Friday, August 26, 2016

TITAN: Could there be Life in Titan's Methane Sea?

   If life can exist in the oily seas of Saturn's largest moon, then perhaps we will find it all over the Universe.
   Katia Moskvitch explores the possibilities of life on another planet.

Welcome to Titan, the largest of Saturn’s many moons. This weird world, about the size of Mercury, is utterly alien and yet strangely Earth-like.
   Like Earth, Titan’s atmosphere is mostly nitrogen, but mixed with methane. It has mountains, valleys, dunes – and rivers and lakes too, but filled with an oily hydrocarbon cocktail of ethane and methane. Titan is the only other place in our neighborhood with large bodies of liquid on its surface. 
   And for some scientists that means the potential for life.

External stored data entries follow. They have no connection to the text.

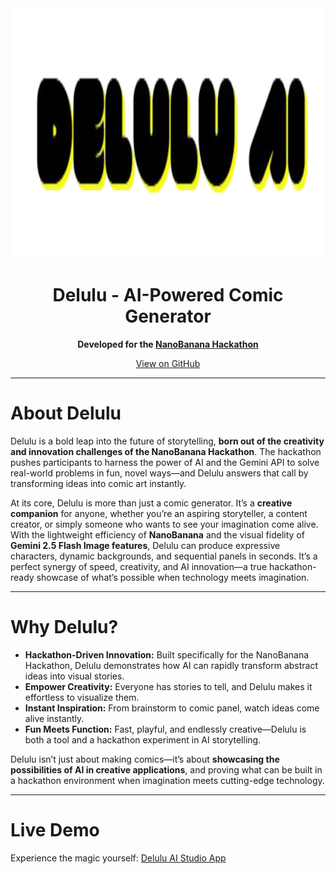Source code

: <div align="center">
   <img src="./logo.png" width="500" height="400" alt="Delulu Logo" />
   <h1>Delulu - AI-Powered Comic Generator</h1>
   <p><b>Developed for the <a href="https://www.kaggle.com/competitions/banana/overview" target="_blank">NanoBanana Hackathon</a></b></p>
   <a href="https://github.com/ragultv/delulu.git" target="_blank">View on GitHub</a>
</div>

---

# About Delulu

Delulu is a bold leap into the future of storytelling, **born out of the creativity and innovation challenges of the NanoBanana Hackathon**. The hackathon pushes participants to harness the power of AI and the Gemini API to solve real-world problems in fun, novel ways—and Delulu answers that call by transforming ideas into comic art instantly.  

At its core, Delulu is more than just a comic generator. It’s a **creative companion** for anyone, whether you’re an aspiring storyteller, a content creator, or simply someone who wants to see your imagination come alive. With the lightweight efficiency of **NanoBanana** and the visual fidelity of **Gemini 2.5 Flash Image features**, Delulu can produce expressive characters, dynamic backgrounds, and sequential panels in seconds. It’s a perfect synergy of speed, creativity, and AI innovation—a true hackathon-ready showcase of what’s possible when technology meets imagination.  

---

# Why Delulu?

- **Hackathon-Driven Innovation:** Built specifically for the NanoBanana Hackathon, Delulu demonstrates how AI can rapidly transform abstract ideas into visual stories.  
- **Empower Creativity:** Everyone has stories to tell, and Delulu makes it effortless to visualize them.  
- **Instant Inspiration:** From brainstorm to comic panel, watch ideas come alive instantly.  
- **Fun Meets Function:** Fast, playful, and endlessly creative—Delulu is both a tool and a hackathon experiment in AI storytelling.  

Delulu isn’t just about making comics—it’s about **showcasing the possibilities of AI in creative applications**, and proving what can be built in a hackathon environment when imagination meets cutting-edge technology.  

---

# Live Demo

Experience the magic yourself: [Delulu AI Studio App](https://ai.studio/apps/drive/1GET7L3JVwowGLrzZwqoQaKgPgwDaVCDA)
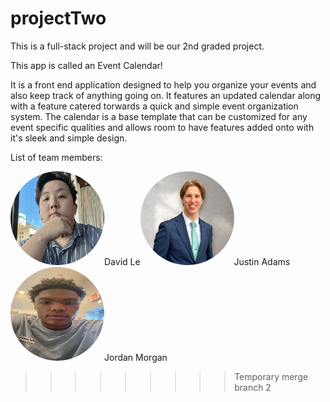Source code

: # projectTwo
This is a full-stack project and will be our 2nd graded project.


This app is called an Event Calendar!

It is a front end application designed to help you organize your events and also keep track of anything going on. It features an updated calendar along with a feature catered torwards a quick and simple event organization system. The calendar is a base template that can be customized for any event specific qualities and allows room to have features added onto with it's sleek and simple design.


List of team members:


<p><img src="./frontend/images/davidPic.png" height="150" width="150">David Le<img src="./frontend/images/justinPic.png" height="150" width="150">Justin Adams<img src="./frontend/images/jordanPic.png" height="150" width="150">Jordan Morgan</p>

<style>
    img {
        border-radius: 50%;
    }

</style>



  

>>>>>>>>> Temporary merge branch 2


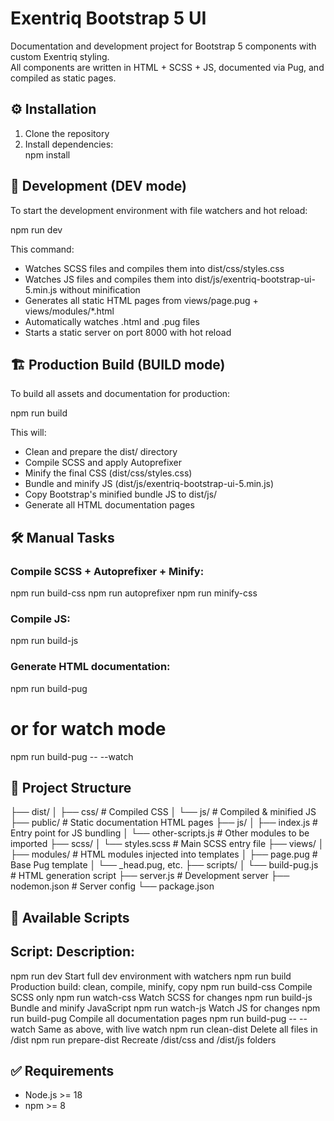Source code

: # Exentriq Bootstrap 5 UI

Documentation and development project for Bootstrap 5 components with custom Exentriq styling.  
All components are written in HTML + SCSS + JS, documented via Pug, and compiled as static pages.

## ⚙️ Installation

1. Clone the repository  
2. Install dependencies:  
   npm install

## 🚀 Development (DEV mode)

To start the development environment with file watchers and hot reload:

npm run dev

This command:
- Watches SCSS files and compiles them into dist/css/styles.css
- Watches JS files and compiles them into dist/js/exentriq-bootstrap-ui-5.min.js without minification
- Generates all static HTML pages from views/page.pug + views/modules/*.html
- Automatically watches .html and .pug files
- Starts a static server on port 8000 with hot reload

## 🏗️ Production Build (BUILD mode)

To build all assets and documentation for production:

npm run build

This will:
- Clean and prepare the dist/ directory
- Compile SCSS and apply Autoprefixer
- Minify the final CSS (dist/css/styles.css)
- Bundle and minify JS (dist/js/exentriq-bootstrap-ui-5.min.js)
- Copy Bootstrap's minified bundle JS to dist/js/
- Generate all HTML documentation pages

## 🛠️ Manual Tasks

### Compile SCSS + Autoprefixer + Minify:
npm run build-css
npm run autoprefixer
npm run minify-css

### Compile JS:
npm run build-js

### Generate HTML documentation:
npm run build-pug
# or for watch mode
npm run build-pug -- --watch

## 📁 Project Structure

├── dist/
│   ├── css/                        # Compiled CSS
│   └── js/                         # Compiled & minified JS
├── public/                         # Static documentation HTML pages
├── js/
│   ├── index.js                    # Entry point for JS bundling
│   └── other-scripts.js           # Other modules to be imported
├── scss/
│   └── styles.scss                 # Main SCSS entry file
├── views/
│   ├── modules/                    # HTML modules injected into templates
│   ├── page.pug                    # Base Pug template
│   └── _head.pug, etc.
├── scripts/
│   └── build-pug.js                # HTML generation script
├── server.js                       # Development server
├── nodemon.json                    # Server config
└── package.json

## 🧪 Available Scripts

Script:                Description:
--------------------------------------------------------------
npm run dev            Start full dev environment with watchers
npm run build          Production build: clean, compile, minify, copy
npm run build-css      Compile SCSS only
npm run watch-css      Watch SCSS for changes
npm run build-js       Bundle and minify JavaScript
npm run watch-js       Watch JS for changes
npm run build-pug      Compile all documentation pages
npm run build-pug -- --watch    Same as above, with live watch
npm run clean-dist     Delete all files in /dist
npm run prepare-dist   Recreate /dist/css and /dist/js folders

## ✅ Requirements

- Node.js >= 18  
- npm >= 8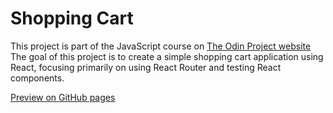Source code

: # Shopping Cart
This project is part of the JavaScript course on [The Odin Project website](https://www.theodinproject.com)  
The goal of this project is to create a simple shopping cart application using React, focusing primarily on using React Router and testing React components.

[Preview on GitHub pages](https://johanhcarlberg.github.io/odin-shopping-cart)
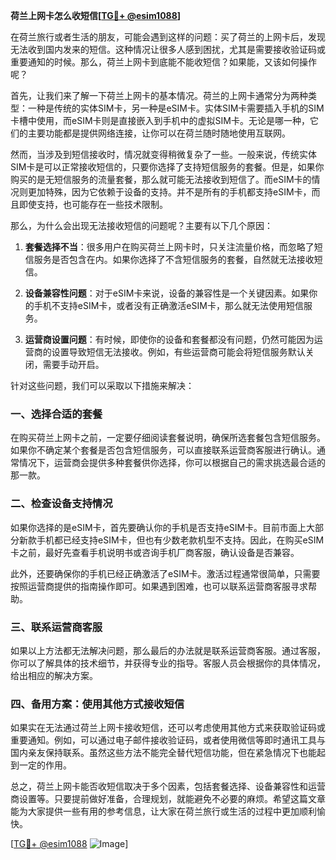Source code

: **荷兰上网卡怎么收短信[[TG💪+ @esim1088](https://t.me/s/esim1088)]**

在荷兰旅行或者生活的朋友，可能会遇到这样的问题：买了荷兰的上网卡后，发现无法收到国内发来的短信。这种情况让很多人感到困扰，尤其是需要接收验证码或重要通知的时候。那么，荷兰上网卡到底能不能收短信？如果能，又该如何操作呢？

首先，让我们来了解一下荷兰上网卡的基本情况。荷兰的上网卡通常分为两种类型：一种是传统的实体SIM卡，另一种是eSIM卡。实体SIM卡需要插入手机的SIM卡槽中使用，而eSIM卡则是直接嵌入到手机中的虚拟SIM卡。无论是哪一种，它们的主要功能都是提供网络连接，让你可以在荷兰随时随地使用互联网。

然而，当涉及到短信接收时，情况就变得稍微复杂了一些。一般来说，传统实体SIM卡是可以正常接收短信的，只要你选择了支持短信服务的套餐。但是，如果你购买的是无短信服务的流量套餐，那么就可能无法接收到短信了。而eSIM卡的情况则更加特殊，因为它依赖于设备的支持。并不是所有的手机都支持eSIM卡，而且即使支持，也可能存在一些技术限制。

那么，为什么会出现无法接收短信的问题呢？主要有以下几个原因：

1. **套餐选择不当**：很多用户在购买荷兰上网卡时，只关注流量价格，而忽略了短信服务是否包含在内。如果你选择了不含短信服务的套餐，自然就无法接收短信。

2. **设备兼容性问题**：对于eSIM卡来说，设备的兼容性是一个关键因素。如果你的手机不支持eSIM卡，或者没有正确激活eSIM卡，那么就无法使用短信服务。

3. **运营商设置问题**：有时候，即使你的设备和套餐都没有问题，仍然可能因为运营商的设置导致短信无法接收。例如，有些运营商可能会将短信服务默认关闭，需要手动开启。

针对这些问题，我们可以采取以下措施来解决：

### 一、选择合适的套餐

在购买荷兰上网卡之前，一定要仔细阅读套餐说明，确保所选套餐包含短信服务。如果你不确定某个套餐是否包含短信服务，可以直接联系运营商客服进行确认。通常情况下，运营商会提供多种套餐供你选择，你可以根据自己的需求挑选最合适的那一款。

### 二、检查设备支持情况

如果你选择的是eSIM卡，首先要确认你的手机是否支持eSIM卡。目前市面上大部分新款手机都已经支持eSIM卡，但也有少数老款机型不支持。因此，在购买eSIM卡之前，最好先查看手机说明书或咨询手机厂商客服，确认设备是否兼容。

此外，还要确保你的手机已经正确激活了eSIM卡。激活过程通常很简单，只需要按照运营商提供的指南操作即可。如果遇到困难，也可以联系运营商客服寻求帮助。

### 三、联系运营商客服

如果以上方法都无法解决问题，那么最后的办法就是联系运营商客服。通过客服，你可以了解具体的技术细节，并获得专业的指导。客服人员会根据你的具体情况，给出相应的解决方案。

### 四、备用方案：使用其他方式接收短信

如果实在无法通过荷兰上网卡接收短信，还可以考虑使用其他方式来获取验证码或重要通知。例如，可以通过电子邮件接收验证码，或者使用微信等即时通讯工具与国内亲友保持联系。虽然这些方法不能完全替代短信功能，但在紧急情况下也能起到一定的作用。

总之，荷兰上网卡能否收短信取决于多个因素，包括套餐选择、设备兼容性和运营商设置等。只要提前做好准备，合理规划，就能避免不必要的麻烦。希望这篇文章能为大家提供一些有用的参考信息，让大家在荷兰旅行或生活的过程中更加顺利愉快。

[[TG💪+ @esim1088](https://t.me/s/esim1088) ![Image](https://i.postimg.cc/4NQfJmqS/Snipaste-2025-05-13-00-14-12.png)]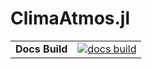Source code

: # ClimaAtmos.jl

|||
|---------------------:|:----------------------------------------------|
| **Docs Build**       | [![docs build][docs-bld-img]][docs-bld-url]   |


[docs-bld-img]: https://img.shields.io/badge/docs-red.svg
[docs-bld-url]: https://clima.github.io/ClimaAtmos.jl/dev/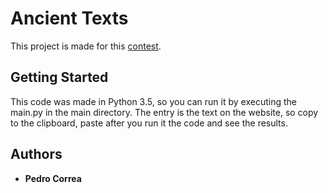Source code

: # Ancient Texts

This project is made for this [contest](https://test-shop.escale.com.br/texts).

## Getting Started

This code was made in Python 3.5, so you can run it by executing the main.py in the main directory. The entry is the text on the website, so copy to the clipboard, paste after you run it the code and see the results.

## Authors

* **Pedro Correa**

  “We think that life requires liquid,” says NASA Ames Research Centre planetary scientist Chris McKay. Life needs a medium that brings chemicals close enough together to interact but not so close that they can’t move. Gases are too diffuse and solids too cramped to allow life as we know it to evolve. However, “there’s a bias that the liquid has to be water,” adds McKay. For good reasons. Water is an excellent solvent for the chemistry of life. It remains liquid across a wide temperature range and its polar nature helps complex molecules such as DNA and proteins to form their structure.

   Most of our space exploration has revolved around the search for water – from NASA robots crawling the dusty Martian landscape to telescopes looking for distant planets that orbit their stars in the “Goldilocks zone” – not too hot and not too cold for liquid water. 
   Water-based life is something we know how to look for. Our telescopes probe the atmospheres of planets for its key signatures – oxygen and methane.